Work task:
From the records below, copy every line that contains the word "Highlighting".

Information given:
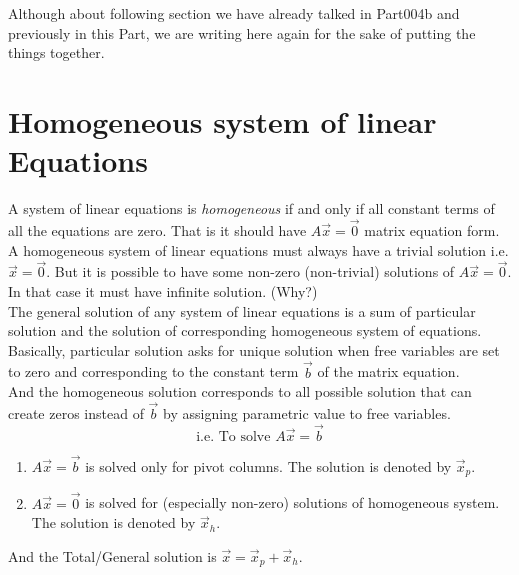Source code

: \documentclass{article}
\begin{document}
Although about following section we have already talked in Part004b and previously in this Part, we are writing here again for the sake of putting the things together.

\section{Homogeneous system of linear Equations}
A system of linear equations is \textit{homogeneous} if and only if all constant terms of all the equations are zero. That is it should have $A\vec{x} = \vec{0}$ matrix equation form. A homogeneous system of linear equations must always have a trivial solution i.e. $\vec{x} = \vec{0}$. But it is possible to have some non-zero (non-trivial) solutions of $A\vec{x} = \vec{0}$. In that case it must have infinite solution. (Why?)\\

The general solution of any system of linear equations is a sum of particular solution and the solution of corresponding homogeneous system of equations. Basically, particular solution asks for unique solution when free variables are set to zero and corresponding to the constant term $\vec{b}$ of the matrix equation.\\

And the homogeneous solution corresponds to all possible solution that can create zeros instead of $\vec{b}$ by assigning parametric value to free variables. \\

 \[ \text{i.e. To solve }A\vec{x} = \vec{b}\]
\begin{enumerate} [I]
    \item $A\vec{x} = \vec{b}$ is solved only for pivot columns. The solution is denoted by $\vec{x}_p$.
    \item $A\vec{x} = \vec{0}$ is solved for (especially non-zero) solutions of homogeneous system. The solution is denoted by $\vec{x}_h$.
\end{enumerate}
And the Total/General solution is $\vec{x} = \vec{x}_p + \vec{x}_h$.
\end{document}
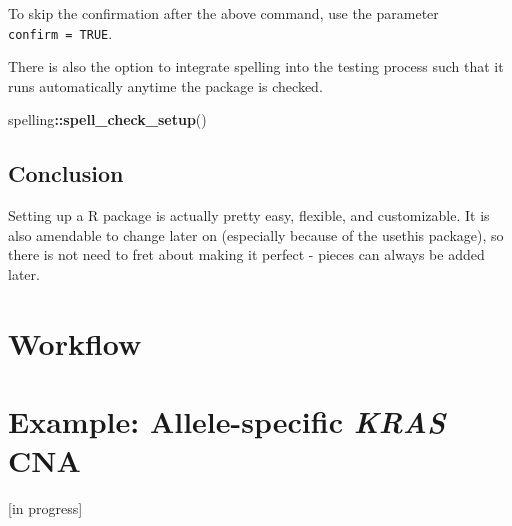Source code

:\documentclass[]{book}
\newenvironment{Shaded}{\begin{snugshade}}{\end{snugshade}}
\newcommand{\KeywordTok}[1]{\textcolor[rgb]{0.13,0.29,0.53}{\textbf{#1}}}
\newcommand{\OperatorTok}[1]{\textcolor[rgb]{0.81,0.36,0.00}{\textbf{#1}}}
\newcommand{\NormalTok}[1]{#1}
\begin{document}
To skip the confirmation after the above command, use the parameter
\texttt{confirm\ =\ TRUE}.

There is also the option to integrate spelling into the testing process
such that it runs automatically anytime the package is checked.

\begin{Shaded}
\begin{Highlighting}[]
\NormalTok{spelling}\OperatorTok{::}\KeywordTok{spell_check_setup}\NormalTok{()}
\end{Highlighting}
\end{Shaded}

\section{Conclusion}\label{conclusion}

Setting up a R package is actually pretty easy, flexible, and
customizable. It is also amendable to change later on (especially
because of the usethis package), so there is not need to fret about
making it perfect - pieces can always be added later.

\chapter{Workflow}\label{workflow}

\chapter{\texorpdfstring{Example: Allele-specific \emph{KRAS}
CNA}{Example: Allele-specific KRAS CNA}}\label{example-allele-specific-kras-cna}

{[}in progress{]}


\end{document}
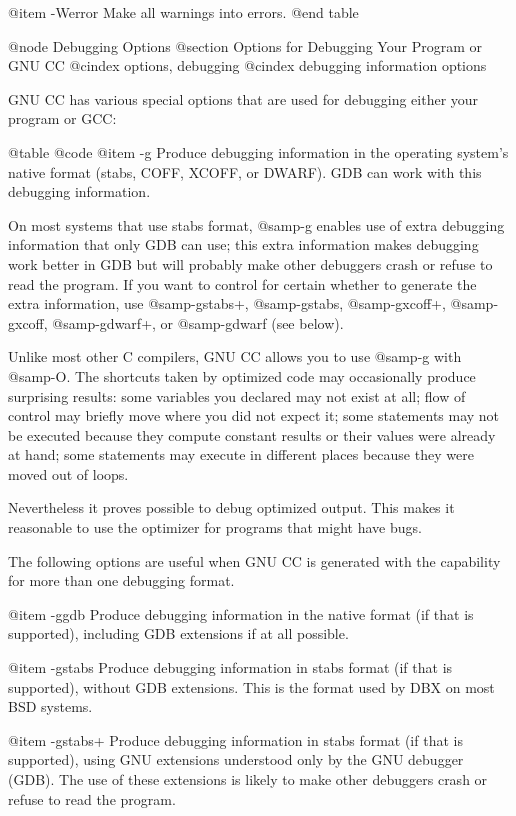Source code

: {@item -Werror
Make all warnings into errors.
@end table

@node Debugging Options
@section Options for Debugging Your Program or GNU CC
@cindex options, debugging
@cindex debugging information options

GNU CC has various special options that are used for debugging
either your program or GCC:

@table @code
@item -g
Produce debugging information in the operating system's native format
(stabs, COFF, XCOFF, or DWARF).  GDB can work with this debugging
information.

On most systems that use stabs format, @samp{-g} enables use of extra
debugging information that only GDB can use; this extra information
makes debugging work better in GDB but will probably make other debuggers
crash or
refuse to read the program.  If you want to control for certain whether
to generate the extra information, use @samp{-gstabs+}, @samp{-gstabs},
@samp{-gxcoff+}, @samp{-gxcoff}, @samp{-gdwarf+}, or @samp{-gdwarf}
(see below).

Unlike most other C compilers, GNU CC allows you to use @samp{-g} with
@samp{-O}.  The shortcuts taken by optimized code may occasionally
produce surprising results: some variables you declared may not exist
at all; flow of control may briefly move where you did not expect it;
some statements may not be executed because they compute constant
results or their values were already at hand; some statements may
execute in different places because they were moved out of loops.

Nevertheless it proves possible to debug optimized output.  This makes
it reasonable to use the optimizer for programs that might have bugs.

The following options are useful when GNU CC is generated with the
capability for more than one debugging format.

@item -ggdb
Produce debugging information in the native format (if that is supported),
including GDB extensions if at all possible.

@item -gstabs
Produce debugging information in stabs format (if that is supported),
without GDB extensions.  This is the format used by DBX on most BSD
systems.

@item -gstabs+
Produce debugging information in stabs format (if that is supported),
using GNU extensions understood only by the GNU debugger (GDB).  The
use of these extensions is likely to make other debuggers crash or
refuse to read the program.

}
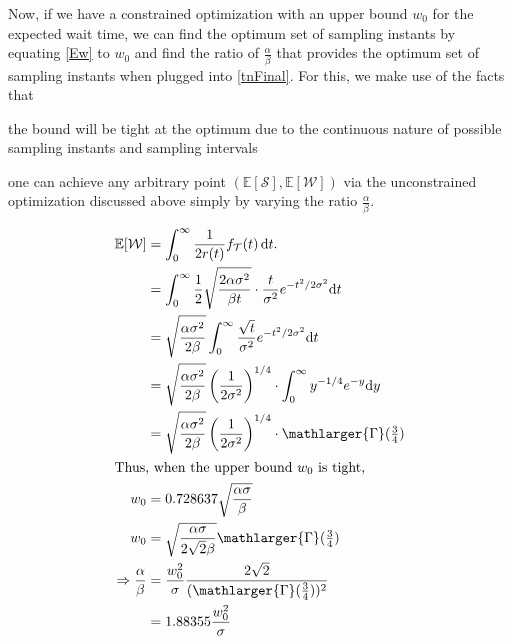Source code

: Now, if we have a constrained optimization with an upper bound $w_0$ for the expected wait time, we can find the optimum set of sampling instants by equating \cref{Ew} to $w_0$ and find the ratio of $\frac{\alpha}{\beta}$ that provides the optimum set of sampling instants when plugged into \cref{tnFinal}.
For this, we make use of the facts that
\begin{enumerate*}[itemjoin={{, }}, itemjoin*={{, and }}]
    \item the bound will be tight at the optimum due to the continuous nature of possible sampling instants and sampling intervals
    \item one can achieve any arbitrary point $(\mathbb{E}[\mathcal{S}],\mathbb{E}[\mathcal{W}])$ via the unconstrained optimization discussed above simply by varying the ratio $\frac{\alpha}{\beta}$.
\end{enumerate*}
\begin{alignat*}{1}
\mathbb{E}[\mathcal{W}]&=\int_{0}^{\infty}\dfrac{1}{2r(t)}f_\mathcal{T}(t)\,\mathrm{d}t.\nonumber\\
&=\int_{0}^{\infty}\frac{1}{2}\sqrt{\frac{2\alpha\sigma^2}{\beta t}}\cdot \frac{t}{\sigma^2}e^{-{t^2}/{2\sigma^2}}\mathrm{d}t\\
&=\sqrt{\frac{\alpha\sigma^2}{2\beta}}\int_{0}^{\infty}\frac{\sqrt{t}}{\sigma^2}e^{-{t^2}/{2\sigma^2}}\mathrm{d}t\\
&=\sqrt{\frac{\alpha\sigma^2}{2\beta}}\left({\frac{1}{{2}\sigma^2}}\right)^{1/4}\cdot\int_{0}^{\infty}y^{-1/4}e^{-y}\mathrm{d}y\\
&=\sqrt{\frac{\alpha\sigma^2}{2\beta}}\left({\frac{1}{{2}\sigma^2}}\right)^{1/4}\cdot\mathlarger{\Gamma}(\tfrac{3}{4})\\
\intertext{Thus, when the upper bound $w_0$ is tight,}
w_0&=0.728637\sqrt{\frac{\alpha\sigma}{\beta}}\\
w_0&=\sqrt{\frac{\alpha\sigma}{2\sqrt{2}\beta}}\mathlarger{\Gamma}(\tfrac{3}{4})\\
\Rightarrow\frac{\alpha}{\beta}&=\frac{w_0^2}{\sigma}\frac{2\sqrt{2}}{(\mathlarger{\Gamma}(\tfrac{3}{4}))^2}\\&=1.88355\frac{w_0^2}{\sigma}
\end{alignat*}

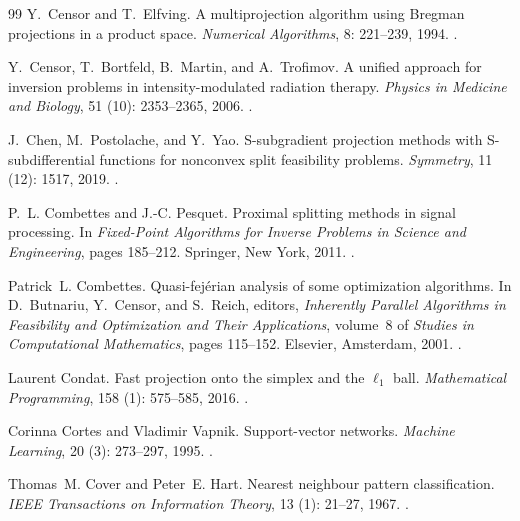 \documentclass[]{interact}
\theoremstyle{plain}
\theoremstyle{definition}
\theoremstyle{remark}
\begin{document}
\begin{thebibliography}{99}
Y.~Censor and T.~Elfving.
\newblock A multiprojection algorithm using {B}regman projections in a product space.
\newblock \emph{Numerical Algorithms}, 8: 221--239, 1994.
\newblock {}.

Y.~Censor, T.~Bortfeld, B.~Martin, and A.~Trofimov.
\newblock A unified approach for inversion problems in intensity-modulated radiation therapy.
\newblock \emph{Physics in Medicine and Biology}, 51 (10): 2353--2365, 2006.
\newblock {}.

J.~Chen, M.~Postolache, and Y.~Yao.
\newblock S-subgradient projection methods with S-subdifferential functions for nonconvex split feasibility problems.
\newblock \emph{Symmetry}, 11 (12): 1517, 2019.
\newblock {}.

P.~L. Combettes and J.-C. Pesquet.
\newblock Proximal splitting methods in signal processing.
\newblock In \emph{Fixed-Point Algorithms for Inverse Problems in Science and Engineering}, pages 185--212. Springer, New York, 2011.
\newblock {}.

Patrick~L. Combettes.
\newblock Quasi-fej{\'e}rian analysis of some optimization algorithms.
\newblock In D.~Butnariu, Y.~Censor, and S.~Reich, editors, \emph{Inherently Parallel Algorithms in Feasibility and Optimization and Their Applications}, volume~8 of \emph{Studies in Computational Mathematics}, pages 115--152. Elsevier, Amsterdam, 2001.
\newblock {}.

Laurent Condat.
\newblock Fast projection onto the simplex and the $\ell_1$ ball.
\newblock \emph{Mathematical Programming}, 158 (1): 575--585, 2016.
\newblock {}.

Corinna Cortes and Vladimir Vapnik.
\newblock Support-vector networks.
\newblock \emph{Machine Learning}, 20 (3): 273--297, 1995.
\newblock {}.

Thomas~M. Cover and Peter~E. Hart.
\newblock Nearest neighbour pattern classification.
\newblock \emph{IEEE Transactions on Information Theory}, 13 (1): 21--27, 1967.
\newblock {}.


\end{thebibliography}
\end{document}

Answer to this exercise:
\begin{Highlighting}[]
\end{Highlighting}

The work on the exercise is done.